Es hat einige Jahre gedauert, bis Mike und Nikolai den perfekten Laden für ihr erstes gemeinsames Restaurant gefunden haben. Die Zeit haben die beiden gut genutzt und sich zu ziemlich perfekten Gastgebern gemausert. Davon profitiert heute der Gast im heimlichTreu. Auch bei der Namensfindung für ihr Restaurant haben sich die Gastgeber bis ganz kurz vor der Eröffnung Anfang des Jahres zeitgelassen. Bei einem "Heimlich Sour" an dem Bar-Häuschen im dritten Hinterhof (das ist die große Terrasse, die wir im Sommer mit Sicherheit öfters aufsuchen werden) fiel dann die Entscheidung, erinnert sich Nikolai und der Name passt perfekt zu diesem Ort.
Zurück am Tisch erwarten uns auch schon die Hauptspeisen, ein Festmahl für Augen und Gaumen, bei dem auch Vegetarier auf ihre Kosten kommen. Ein großes Stück Heilbutt mit Muscheln, rauchiges Entrecôte mit Soya-BBQ und Lauchasche, eine mit Mozzarella überbackende Artischocke gefüllt mit Champignon und unser fleischloser Favorit, die Aubergine mit Pak Chor und Bonitoflocken, die durch die aufsteigende Hitze zu tanzen scheinen. Dazu geeister Gurkensalat, Reispommes Schranke und kleine Dampfbrötchen. Langsam aber sicher spannt die Hose, auf den Nachtisch, ein Dreierlei der Zitrone, wollen wir dennoch nicht verzichten
Nach zwei guten und perfekt auf die Speisen abgestimmten Weiß- und Rotweinen gab es zum Abschluss noch eine Runde Cocktails á la Arnd Heissen. La Vie est Belle mit Johannisbeeren, Schokoladenflocken und Dewar's 12, den Vendome Fizz mit Mandarine, Bergamotte und Gin und Helene Die Schöne, ein Drink der nach Mike und Anyanas Tochter kreiert und benannt ist und herrlich nach Flieder und Mandel duftet.
Unbedingt probieren: Die Drinks, den Schweinebauch, den Heilbutt und die Aubergine.

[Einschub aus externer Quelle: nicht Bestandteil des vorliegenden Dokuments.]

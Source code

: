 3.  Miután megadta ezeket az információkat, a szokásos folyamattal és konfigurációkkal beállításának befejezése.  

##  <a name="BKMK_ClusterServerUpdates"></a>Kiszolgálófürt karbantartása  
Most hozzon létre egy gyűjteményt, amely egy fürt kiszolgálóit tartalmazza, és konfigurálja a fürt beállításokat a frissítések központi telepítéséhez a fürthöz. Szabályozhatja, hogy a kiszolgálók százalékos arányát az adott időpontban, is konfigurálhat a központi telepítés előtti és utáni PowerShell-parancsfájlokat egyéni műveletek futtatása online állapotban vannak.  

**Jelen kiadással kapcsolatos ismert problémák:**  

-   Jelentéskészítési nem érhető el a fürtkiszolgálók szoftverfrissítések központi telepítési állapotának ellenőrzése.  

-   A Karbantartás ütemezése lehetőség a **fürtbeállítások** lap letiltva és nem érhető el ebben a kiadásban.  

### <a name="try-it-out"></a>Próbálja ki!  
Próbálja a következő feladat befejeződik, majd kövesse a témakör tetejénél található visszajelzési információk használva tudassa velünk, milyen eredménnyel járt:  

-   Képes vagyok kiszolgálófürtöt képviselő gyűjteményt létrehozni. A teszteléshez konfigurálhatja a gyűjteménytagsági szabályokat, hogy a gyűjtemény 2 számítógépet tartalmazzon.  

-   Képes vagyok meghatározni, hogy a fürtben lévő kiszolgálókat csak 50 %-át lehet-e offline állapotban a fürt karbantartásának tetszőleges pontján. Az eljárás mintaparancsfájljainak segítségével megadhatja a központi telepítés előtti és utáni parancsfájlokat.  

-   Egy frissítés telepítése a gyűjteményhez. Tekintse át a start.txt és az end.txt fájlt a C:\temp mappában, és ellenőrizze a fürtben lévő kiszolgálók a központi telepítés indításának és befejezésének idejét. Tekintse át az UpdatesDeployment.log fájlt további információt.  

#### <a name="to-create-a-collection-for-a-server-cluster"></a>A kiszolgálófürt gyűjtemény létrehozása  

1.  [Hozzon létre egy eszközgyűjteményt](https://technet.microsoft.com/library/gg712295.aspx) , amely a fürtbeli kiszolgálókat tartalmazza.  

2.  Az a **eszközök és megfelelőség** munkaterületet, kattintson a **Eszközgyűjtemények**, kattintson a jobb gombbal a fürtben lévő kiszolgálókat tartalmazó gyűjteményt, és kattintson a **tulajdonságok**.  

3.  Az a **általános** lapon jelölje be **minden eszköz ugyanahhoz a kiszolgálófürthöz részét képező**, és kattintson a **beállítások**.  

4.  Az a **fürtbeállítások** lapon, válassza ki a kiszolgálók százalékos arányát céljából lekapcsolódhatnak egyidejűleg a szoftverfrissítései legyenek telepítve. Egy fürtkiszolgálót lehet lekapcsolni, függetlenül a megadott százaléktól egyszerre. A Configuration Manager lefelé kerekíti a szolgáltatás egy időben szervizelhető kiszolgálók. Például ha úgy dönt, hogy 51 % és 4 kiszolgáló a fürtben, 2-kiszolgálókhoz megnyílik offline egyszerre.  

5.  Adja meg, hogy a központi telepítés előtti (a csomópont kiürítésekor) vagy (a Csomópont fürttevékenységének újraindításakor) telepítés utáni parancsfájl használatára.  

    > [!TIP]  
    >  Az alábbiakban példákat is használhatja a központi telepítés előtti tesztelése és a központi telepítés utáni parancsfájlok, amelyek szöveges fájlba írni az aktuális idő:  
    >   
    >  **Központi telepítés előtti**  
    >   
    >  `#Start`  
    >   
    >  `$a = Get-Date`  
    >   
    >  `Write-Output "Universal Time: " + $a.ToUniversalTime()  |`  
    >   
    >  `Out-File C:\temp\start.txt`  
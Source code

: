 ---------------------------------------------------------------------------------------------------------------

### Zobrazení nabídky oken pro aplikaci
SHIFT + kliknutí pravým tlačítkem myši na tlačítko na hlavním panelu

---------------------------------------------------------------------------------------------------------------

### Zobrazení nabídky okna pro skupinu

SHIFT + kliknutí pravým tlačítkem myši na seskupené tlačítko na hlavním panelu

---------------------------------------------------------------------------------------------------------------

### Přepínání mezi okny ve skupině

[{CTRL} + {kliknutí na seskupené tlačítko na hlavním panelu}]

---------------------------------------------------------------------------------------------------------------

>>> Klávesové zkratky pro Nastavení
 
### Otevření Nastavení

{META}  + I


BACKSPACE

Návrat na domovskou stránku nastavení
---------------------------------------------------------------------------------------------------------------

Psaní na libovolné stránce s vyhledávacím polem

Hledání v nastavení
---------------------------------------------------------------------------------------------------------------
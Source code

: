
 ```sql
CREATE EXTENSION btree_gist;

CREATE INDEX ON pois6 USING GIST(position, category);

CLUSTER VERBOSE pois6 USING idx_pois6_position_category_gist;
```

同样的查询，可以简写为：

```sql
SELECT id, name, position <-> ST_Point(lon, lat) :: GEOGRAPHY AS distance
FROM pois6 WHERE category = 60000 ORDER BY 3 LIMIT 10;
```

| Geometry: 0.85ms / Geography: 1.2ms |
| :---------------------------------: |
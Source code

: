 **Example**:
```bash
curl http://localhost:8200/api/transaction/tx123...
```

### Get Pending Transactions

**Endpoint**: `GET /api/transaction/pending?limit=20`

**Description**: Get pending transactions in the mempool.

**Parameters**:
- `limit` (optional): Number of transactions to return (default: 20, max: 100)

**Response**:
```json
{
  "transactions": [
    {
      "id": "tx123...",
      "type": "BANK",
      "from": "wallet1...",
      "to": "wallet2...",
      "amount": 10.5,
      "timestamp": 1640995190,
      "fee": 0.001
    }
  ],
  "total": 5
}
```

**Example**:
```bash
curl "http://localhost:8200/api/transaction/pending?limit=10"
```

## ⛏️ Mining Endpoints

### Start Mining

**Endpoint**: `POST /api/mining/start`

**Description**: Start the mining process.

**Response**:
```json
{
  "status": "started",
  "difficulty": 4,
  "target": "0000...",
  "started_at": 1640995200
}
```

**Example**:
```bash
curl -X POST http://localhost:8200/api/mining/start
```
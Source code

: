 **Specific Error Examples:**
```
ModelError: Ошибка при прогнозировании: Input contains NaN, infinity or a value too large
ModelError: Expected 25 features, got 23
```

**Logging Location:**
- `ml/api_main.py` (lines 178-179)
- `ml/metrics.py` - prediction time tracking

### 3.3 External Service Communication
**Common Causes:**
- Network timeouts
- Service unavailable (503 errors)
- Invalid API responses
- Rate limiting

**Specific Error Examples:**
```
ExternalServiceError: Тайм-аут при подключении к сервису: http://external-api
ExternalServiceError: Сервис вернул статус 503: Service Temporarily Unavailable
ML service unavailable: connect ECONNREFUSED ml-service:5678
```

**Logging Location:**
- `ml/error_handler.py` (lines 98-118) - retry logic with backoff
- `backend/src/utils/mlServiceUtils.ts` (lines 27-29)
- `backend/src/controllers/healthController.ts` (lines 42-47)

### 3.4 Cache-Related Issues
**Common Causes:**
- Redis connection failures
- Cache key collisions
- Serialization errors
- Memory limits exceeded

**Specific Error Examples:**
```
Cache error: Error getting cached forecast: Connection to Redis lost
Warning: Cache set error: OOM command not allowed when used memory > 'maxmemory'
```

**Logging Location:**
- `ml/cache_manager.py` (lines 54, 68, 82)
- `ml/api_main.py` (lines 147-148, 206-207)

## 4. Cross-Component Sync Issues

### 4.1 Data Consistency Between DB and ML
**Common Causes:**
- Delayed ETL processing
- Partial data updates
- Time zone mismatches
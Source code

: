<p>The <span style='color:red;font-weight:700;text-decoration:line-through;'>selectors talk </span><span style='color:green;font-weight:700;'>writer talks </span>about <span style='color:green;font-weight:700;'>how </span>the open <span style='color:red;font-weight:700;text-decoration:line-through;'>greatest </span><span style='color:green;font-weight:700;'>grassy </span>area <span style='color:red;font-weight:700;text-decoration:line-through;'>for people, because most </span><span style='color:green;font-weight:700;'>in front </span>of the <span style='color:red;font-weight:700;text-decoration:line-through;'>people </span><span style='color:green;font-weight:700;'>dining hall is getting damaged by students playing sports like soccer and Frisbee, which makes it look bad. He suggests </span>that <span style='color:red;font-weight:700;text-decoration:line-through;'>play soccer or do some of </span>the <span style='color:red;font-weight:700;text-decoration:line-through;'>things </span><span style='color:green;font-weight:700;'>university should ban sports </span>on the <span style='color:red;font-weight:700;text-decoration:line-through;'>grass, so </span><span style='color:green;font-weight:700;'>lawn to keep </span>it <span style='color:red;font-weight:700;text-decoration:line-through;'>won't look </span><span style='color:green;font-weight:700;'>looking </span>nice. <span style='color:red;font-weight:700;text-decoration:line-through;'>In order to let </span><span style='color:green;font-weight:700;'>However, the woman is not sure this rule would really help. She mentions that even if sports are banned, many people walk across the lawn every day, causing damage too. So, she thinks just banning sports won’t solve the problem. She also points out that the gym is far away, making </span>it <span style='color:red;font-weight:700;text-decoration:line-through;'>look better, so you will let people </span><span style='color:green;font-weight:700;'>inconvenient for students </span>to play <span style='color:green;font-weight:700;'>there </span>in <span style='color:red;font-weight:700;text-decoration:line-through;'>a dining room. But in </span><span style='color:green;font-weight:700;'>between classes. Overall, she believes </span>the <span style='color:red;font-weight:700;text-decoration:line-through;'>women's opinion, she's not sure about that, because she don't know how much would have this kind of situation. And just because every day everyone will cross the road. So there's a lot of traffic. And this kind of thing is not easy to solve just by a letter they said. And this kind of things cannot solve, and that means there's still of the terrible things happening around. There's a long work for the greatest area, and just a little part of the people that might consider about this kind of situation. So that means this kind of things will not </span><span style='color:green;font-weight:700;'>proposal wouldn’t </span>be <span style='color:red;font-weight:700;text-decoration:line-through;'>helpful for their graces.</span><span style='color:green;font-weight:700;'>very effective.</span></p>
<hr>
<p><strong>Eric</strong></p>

Mit wem gehst du hin: Trinkfreudige und hungrige Freunde, die gutes Essen schätzen und bereit sind, etwas mehr dafür zu zahlen.
Besonderheit des Ladens: Der Hinterhof und die Drinks von Arnd Heissen
Veggie: Vegetarische Optionen gibt es viele. Falls es vegan sein muss, einfach mal nachfragen.
Lärmfaktor: Angenehm und unauffällig. Es kann aber auch laut werden, wenn die Anlage aufgedreht wird.
Preise: Die Drinks kosten zwischen 9 und 14 Euro, Vorspeisen zwischen 10 und 17 Euro, Hauptspeise zwischen 16 und 39 und die Nachtischvariation 18 Euro.
heimlichTreu | Anklamer Straße 38, 10115 Berlin | Montag – Samstag: ab 18 Uhr | Lunch: Montag – Freitag: 12–15 Uhr | Brunch: Sonntag: 11–17 Uhr | Mehr Info
Wir wurden vom Restaurant eingeladen. Das beeinflusst aber nicht unsere ehrliche Meinung.